Fingí tener una relación para conseguir el apartamento de mis sueños, pero mi pareja se portó demasiado bien – Historia del día
Cuando el apartamento de mis sueños resultó ser "sólo para parejas", tenía dos opciones: rendirme o convencer a mi desordenado mejor amigo, amante de las hamburguesas, de que fingiera una relación conmigo. Lo que empezó como un plan desesperado para conseguir un alquiler barato se convirtió en algo que ninguno de los dos vio venir...
Necesitaba un sitio.
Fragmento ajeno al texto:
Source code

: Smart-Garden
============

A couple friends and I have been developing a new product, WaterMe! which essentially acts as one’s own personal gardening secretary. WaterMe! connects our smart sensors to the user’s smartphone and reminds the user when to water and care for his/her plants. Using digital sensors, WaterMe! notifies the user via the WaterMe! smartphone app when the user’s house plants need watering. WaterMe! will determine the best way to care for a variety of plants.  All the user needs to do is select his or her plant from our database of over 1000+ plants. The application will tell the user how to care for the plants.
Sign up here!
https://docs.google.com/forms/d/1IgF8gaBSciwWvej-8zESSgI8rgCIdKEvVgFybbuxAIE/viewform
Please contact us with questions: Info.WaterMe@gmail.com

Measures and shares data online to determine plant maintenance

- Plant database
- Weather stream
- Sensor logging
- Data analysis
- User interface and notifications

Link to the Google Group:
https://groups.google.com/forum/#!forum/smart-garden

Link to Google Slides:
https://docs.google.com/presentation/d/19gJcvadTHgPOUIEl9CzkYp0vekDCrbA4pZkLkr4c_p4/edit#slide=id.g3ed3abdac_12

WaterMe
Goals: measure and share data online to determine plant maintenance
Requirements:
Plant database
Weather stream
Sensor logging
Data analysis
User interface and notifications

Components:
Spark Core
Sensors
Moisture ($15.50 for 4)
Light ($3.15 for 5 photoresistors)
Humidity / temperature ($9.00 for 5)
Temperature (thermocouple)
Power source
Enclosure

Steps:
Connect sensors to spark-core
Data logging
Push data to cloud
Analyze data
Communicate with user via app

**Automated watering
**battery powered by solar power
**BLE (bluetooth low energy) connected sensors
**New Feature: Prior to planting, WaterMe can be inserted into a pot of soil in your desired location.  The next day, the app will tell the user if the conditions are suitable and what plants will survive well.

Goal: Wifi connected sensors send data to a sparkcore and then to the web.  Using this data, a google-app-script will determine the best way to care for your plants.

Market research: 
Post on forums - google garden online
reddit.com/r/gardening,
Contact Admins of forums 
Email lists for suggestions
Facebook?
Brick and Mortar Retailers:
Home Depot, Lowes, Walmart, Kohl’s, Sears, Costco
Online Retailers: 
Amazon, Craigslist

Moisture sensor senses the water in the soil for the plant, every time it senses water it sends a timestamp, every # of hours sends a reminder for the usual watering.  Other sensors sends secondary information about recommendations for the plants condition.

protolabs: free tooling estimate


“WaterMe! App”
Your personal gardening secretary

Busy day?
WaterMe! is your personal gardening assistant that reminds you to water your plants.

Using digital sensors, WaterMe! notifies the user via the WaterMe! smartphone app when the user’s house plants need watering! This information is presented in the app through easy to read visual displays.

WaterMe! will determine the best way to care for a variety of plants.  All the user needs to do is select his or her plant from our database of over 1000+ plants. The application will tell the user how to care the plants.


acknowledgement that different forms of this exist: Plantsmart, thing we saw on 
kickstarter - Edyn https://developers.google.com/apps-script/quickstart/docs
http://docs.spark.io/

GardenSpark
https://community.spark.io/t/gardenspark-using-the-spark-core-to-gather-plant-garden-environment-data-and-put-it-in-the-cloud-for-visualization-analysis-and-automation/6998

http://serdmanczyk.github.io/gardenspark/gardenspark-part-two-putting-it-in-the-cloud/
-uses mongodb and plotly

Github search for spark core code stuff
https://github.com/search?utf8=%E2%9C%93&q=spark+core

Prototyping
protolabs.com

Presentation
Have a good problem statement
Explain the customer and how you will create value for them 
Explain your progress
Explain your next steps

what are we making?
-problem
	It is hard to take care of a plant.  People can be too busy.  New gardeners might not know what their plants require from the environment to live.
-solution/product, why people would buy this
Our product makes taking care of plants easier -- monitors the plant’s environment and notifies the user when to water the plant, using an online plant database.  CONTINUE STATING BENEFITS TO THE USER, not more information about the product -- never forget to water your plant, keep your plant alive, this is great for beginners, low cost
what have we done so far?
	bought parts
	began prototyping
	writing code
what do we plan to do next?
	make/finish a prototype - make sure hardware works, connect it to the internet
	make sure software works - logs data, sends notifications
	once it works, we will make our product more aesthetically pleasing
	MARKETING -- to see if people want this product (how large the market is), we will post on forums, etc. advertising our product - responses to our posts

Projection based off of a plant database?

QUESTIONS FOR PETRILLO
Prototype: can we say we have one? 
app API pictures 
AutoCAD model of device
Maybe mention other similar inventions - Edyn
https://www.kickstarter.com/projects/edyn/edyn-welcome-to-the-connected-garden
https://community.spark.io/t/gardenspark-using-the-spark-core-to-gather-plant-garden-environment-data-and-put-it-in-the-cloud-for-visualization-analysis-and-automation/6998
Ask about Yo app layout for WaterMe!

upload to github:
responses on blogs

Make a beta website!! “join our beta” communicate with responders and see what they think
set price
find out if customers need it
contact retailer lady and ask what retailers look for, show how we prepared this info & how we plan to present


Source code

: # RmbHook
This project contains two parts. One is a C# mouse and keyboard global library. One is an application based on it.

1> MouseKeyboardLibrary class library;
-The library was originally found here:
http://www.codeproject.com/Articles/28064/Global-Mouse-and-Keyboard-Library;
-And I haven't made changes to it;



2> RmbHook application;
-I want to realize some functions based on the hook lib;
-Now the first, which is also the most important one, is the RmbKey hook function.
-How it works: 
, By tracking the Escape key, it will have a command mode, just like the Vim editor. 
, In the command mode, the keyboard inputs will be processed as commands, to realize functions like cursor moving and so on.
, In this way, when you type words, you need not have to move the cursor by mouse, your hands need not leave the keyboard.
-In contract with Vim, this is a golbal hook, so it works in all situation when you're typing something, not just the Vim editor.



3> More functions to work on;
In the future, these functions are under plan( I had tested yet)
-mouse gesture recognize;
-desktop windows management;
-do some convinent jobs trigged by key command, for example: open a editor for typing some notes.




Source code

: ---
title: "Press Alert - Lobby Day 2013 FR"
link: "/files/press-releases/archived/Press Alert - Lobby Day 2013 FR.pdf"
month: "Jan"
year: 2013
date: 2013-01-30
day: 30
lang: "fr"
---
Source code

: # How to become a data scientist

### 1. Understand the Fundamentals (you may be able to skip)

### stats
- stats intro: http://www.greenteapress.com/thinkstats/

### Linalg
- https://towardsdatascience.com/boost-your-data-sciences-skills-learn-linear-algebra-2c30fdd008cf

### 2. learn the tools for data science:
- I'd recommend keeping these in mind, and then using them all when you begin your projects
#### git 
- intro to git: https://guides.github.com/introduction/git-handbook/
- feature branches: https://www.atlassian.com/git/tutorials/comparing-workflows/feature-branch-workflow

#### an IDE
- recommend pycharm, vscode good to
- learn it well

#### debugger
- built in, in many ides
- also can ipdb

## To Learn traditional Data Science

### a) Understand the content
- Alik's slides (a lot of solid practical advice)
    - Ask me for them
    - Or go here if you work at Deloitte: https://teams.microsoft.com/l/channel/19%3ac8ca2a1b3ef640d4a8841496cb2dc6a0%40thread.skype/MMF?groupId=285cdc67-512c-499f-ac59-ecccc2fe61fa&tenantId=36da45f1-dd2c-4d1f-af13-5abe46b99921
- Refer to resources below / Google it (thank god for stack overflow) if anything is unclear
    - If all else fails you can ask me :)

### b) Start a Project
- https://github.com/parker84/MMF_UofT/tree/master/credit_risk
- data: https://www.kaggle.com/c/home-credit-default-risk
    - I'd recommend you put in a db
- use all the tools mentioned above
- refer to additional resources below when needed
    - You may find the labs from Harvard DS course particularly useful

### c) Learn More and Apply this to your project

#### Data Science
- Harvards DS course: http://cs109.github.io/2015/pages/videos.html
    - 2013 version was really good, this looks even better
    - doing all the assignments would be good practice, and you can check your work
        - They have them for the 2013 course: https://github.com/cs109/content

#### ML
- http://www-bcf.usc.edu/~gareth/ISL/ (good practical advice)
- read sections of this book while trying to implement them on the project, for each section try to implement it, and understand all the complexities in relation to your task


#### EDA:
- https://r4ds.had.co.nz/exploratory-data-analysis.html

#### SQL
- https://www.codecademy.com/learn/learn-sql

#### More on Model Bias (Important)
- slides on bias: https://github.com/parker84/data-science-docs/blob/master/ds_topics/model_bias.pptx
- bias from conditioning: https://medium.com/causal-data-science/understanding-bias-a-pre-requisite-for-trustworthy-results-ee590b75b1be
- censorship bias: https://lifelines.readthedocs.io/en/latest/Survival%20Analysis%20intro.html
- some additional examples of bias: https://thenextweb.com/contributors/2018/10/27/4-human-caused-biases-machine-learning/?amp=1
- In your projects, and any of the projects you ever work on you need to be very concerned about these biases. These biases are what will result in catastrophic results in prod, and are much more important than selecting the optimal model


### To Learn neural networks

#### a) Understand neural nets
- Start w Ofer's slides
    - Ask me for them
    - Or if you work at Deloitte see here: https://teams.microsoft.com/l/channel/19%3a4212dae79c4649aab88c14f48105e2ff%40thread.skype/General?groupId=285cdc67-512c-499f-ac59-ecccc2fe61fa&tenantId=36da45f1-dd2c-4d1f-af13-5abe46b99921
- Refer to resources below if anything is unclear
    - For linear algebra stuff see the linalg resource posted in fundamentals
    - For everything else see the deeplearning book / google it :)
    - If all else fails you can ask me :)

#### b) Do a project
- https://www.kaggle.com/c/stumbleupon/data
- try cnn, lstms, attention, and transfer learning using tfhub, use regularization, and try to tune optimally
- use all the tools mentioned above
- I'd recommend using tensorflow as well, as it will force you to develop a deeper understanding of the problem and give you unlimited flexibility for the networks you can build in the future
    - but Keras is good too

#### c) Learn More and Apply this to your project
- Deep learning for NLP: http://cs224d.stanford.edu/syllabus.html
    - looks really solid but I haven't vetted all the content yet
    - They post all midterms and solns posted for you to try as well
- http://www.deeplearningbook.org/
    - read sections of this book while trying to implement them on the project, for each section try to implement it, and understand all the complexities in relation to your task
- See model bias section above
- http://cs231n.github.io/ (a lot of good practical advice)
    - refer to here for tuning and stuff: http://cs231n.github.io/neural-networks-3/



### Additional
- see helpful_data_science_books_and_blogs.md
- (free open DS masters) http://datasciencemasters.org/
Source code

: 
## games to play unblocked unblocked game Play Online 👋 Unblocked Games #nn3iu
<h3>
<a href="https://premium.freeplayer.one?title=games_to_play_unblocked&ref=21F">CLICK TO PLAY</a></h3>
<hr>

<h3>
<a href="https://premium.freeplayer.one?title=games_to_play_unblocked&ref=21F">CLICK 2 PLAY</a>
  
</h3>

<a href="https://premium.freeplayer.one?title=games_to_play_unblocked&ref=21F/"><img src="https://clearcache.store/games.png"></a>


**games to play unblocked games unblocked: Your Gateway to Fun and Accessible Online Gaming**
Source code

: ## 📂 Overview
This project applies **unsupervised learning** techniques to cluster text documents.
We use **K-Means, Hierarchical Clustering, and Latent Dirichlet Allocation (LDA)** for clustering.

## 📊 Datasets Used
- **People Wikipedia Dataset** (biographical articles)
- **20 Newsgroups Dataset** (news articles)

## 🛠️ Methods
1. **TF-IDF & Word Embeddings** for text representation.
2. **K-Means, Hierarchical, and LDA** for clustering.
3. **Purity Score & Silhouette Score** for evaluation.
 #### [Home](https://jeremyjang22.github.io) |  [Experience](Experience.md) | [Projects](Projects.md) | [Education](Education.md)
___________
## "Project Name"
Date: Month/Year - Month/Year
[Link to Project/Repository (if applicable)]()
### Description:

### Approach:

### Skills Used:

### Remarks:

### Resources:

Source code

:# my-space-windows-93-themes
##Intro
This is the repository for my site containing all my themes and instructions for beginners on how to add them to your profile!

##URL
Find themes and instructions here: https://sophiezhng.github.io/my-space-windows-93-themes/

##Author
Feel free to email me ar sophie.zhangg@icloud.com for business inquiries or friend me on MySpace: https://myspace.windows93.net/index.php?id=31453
Y rápido. Mi contrato de alquiler terminaba en menos de dos semanas y me estaba quedando sin opciones.
Todos los pisos que visité eran demasiado caros o parecían condenados.
Uno tenía moho negro trepando por las paredes del baño como si allí se pagara el alquiler.
Otro tenía una alfombra tan pegajosa que me dejé el zapato al intentar salir. Estaba cansada, frustrada y a punto de rendirme.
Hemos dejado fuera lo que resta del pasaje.